|
I want to calculate the Gramian Matrix, the matrix of inner products of a set of vectors. Is there a good algorithm to do this when the vectors are dense that's faster than O(n^3)? Is there a good algorithm to do this when the vectors are sparse that's faster than O(n^2m) (where m is average number of non-zero terms in all vectors)? Alternately, is there a fast way to cluster these vectors more directly, or to reduce their dimensionality? |
|
Maybe you can use the SVD of the matrix containing the vectors (as columns or rows). If you have n vectors and you put them as columns you get an m x n matrix A and you want their outer product G = A'A then by using the SVD decomposition of A, A=USV', G = V S^2 V' (You don't need the left singular vectors U and you can possibly request from your library not to be computed, as is the case with R) Of course this ultimately requires the multiplication of V (n x r), S (r x r), and V' (r x n), where r is the rank of A (the number of linearly independent vectors you started with) but the SVD decomposition could be additionally used to cluster the vectors and reduce their dimensionality through PCA (i.e. instead of the r singluar values, choose the first two or three).

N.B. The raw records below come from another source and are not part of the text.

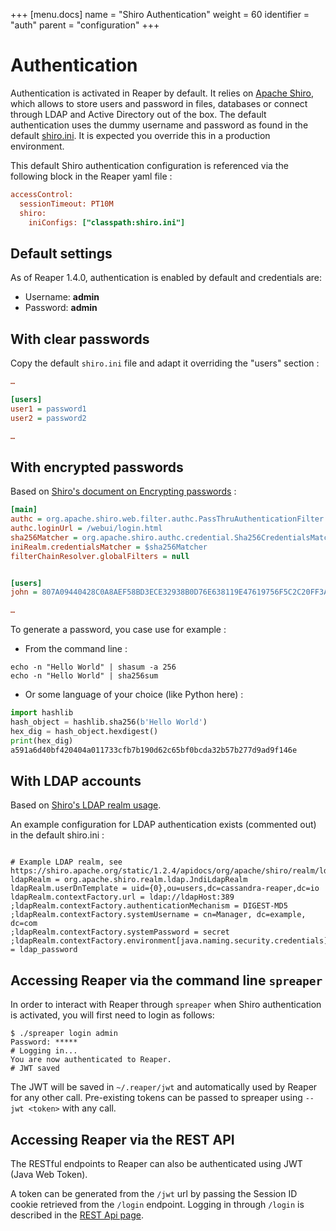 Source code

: +++
[menu.docs]
name = "Shiro Authentication"
weight = 60
identifier = "auth"
parent = "configuration"
+++

# Authentication

Authentication is activated in Reaper by default. It relies on [Apache Shiro](https://shiro.apache.org/), which allows to store users and password in files, databases or connect through LDAP and Active Directory out of the box. The default authentication uses the dummy username and password as found in the default [shiro.ini](https://github.com/thelastpickle/cassandra-reaper/blob/master/src/server/src/main/resources/shiro.ini). It is expected you override this in a production environment.

This default Shiro authentication configuration is referenced via the  following block in the Reaper yaml file : 

```ini
accessControl:
  sessionTimeout: PT10M
  shiro:
    iniConfigs: ["classpath:shiro.ini"]
```

## Default settings

As of Reaper 1.4.0, authentication is enabled by default and credentials are:
  
* Username: **admin**
* Password: **admin** 

## With clear passwords

Copy the default `shiro.ini` file and adapt it overriding the "users" section : 

```ini
…

[users]
user1 = password1
user2 = password2

…
```

## With encrypted passwords

Based on [Shiro's document on Encrypting passwords](https://shiro.apache.org/configuration.html#Configuration-EncryptingPasswords) :

```ini
[main]
authc = org.apache.shiro.web.filter.authc.PassThruAuthenticationFilter
authc.loginUrl = /webui/login.html
sha256Matcher = org.apache.shiro.authc.credential.Sha256CredentialsMatcher
iniRealm.credentialsMatcher = $sha256Matcher
filterChainResolver.globalFilters = null


[users]
john = 807A09440428C0A8AEF58BD3ECE32938B0D76E638119E47619756F5C2C20FF3A

…
```

To generate a password, you case use for example :

* From the command line :

```shell
echo -n "Hello World" | shasum -a 256
echo -n "Hello World" | sha256sum
```

* Or some language of your choice  (like Python here) :

```python
import hashlib
hash_object = hashlib.sha256(b'Hello World')
hex_dig = hash_object.hexdigest()
print(hex_dig)
a591a6d40bf420404a011733cfb7b190d62c65bf0bcda32b57b277d9ad9f146e
```

## With LDAP accounts

Based on [Shiro's LDAP realm usage](https://shiro.apache.org/static/1.2.4/apidocs/org/apache/shiro/realm/ldap/JndiLdapContextFactory.html).

An example configuration for LDAP authentication exists (commented out) in the default shiro.ini :

```

# Example LDAP realm, see https://shiro.apache.org/static/1.2.4/apidocs/org/apache/shiro/realm/ldap/JndiLdapContextFactory.html
ldapRealm = org.apache.shiro.realm.ldap.JndiLdapRealm
ldapRealm.userDnTemplate = uid={0},ou=users,dc=cassandra-reaper,dc=io
ldapRealm.contextFactory.url = ldap://ldapHost:389
;ldapRealm.contextFactory.authenticationMechanism = DIGEST-MD5
;ldapRealm.contextFactory.systemUsername = cn=Manager, dc=example, dc=com
;ldapRealm.contextFactory.systemPassword = secret
;ldapRealm.contextFactory.environment[java.naming.security.credentials] = ldap_password

```


## Accessing Reaper via the command line `spreaper`

In order to interact with Reaper through `spreaper` when Shiro authentication is activated, you will first need to login as follows:  

```
$ ./spreaper login admin
Password: *****
# Logging in...
You are now authenticated to Reaper.
# JWT saved

```

The JWT will be saved in `~/.reaper/jwt` and automatically used by Reaper for any other call.
Pre-existing tokens can be passed to spreaper using `--jwt <token>` with any call.

## Accessing Reaper via the REST API

The RESTful endpoints to Reaper can also be authenticated using JWT (Java Web Token).

A token can be generated from the `/jwt` url by passing the Session ID cookie retrieved from the `/login` endpoint.
Logging in through `/login` is described in the [REST Api page](/docs/api/).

Computing the SVD will be slower than computing AA'. They both have complexity of O(mn^2)
(Mar 28 '12 at 21:43)
Mark Borgerding
Except you can truncate the SVD computation with some randomized algorithms and make it faster, by implicitly clustering the data: http://www.stanford.edu/group/mmds/slides2010/Martinsson.pdf
(Mar 29 '12 at 09:11)
Alexandre Passos ♦
|
If you arrange vectors as rows of V, then V V' is the gramian matrix, so you can use fast algorithms for dense/sparse matrix multiplication
This approach is probably great, since most libraries implement matrix multiplication way faster than I do. thanks!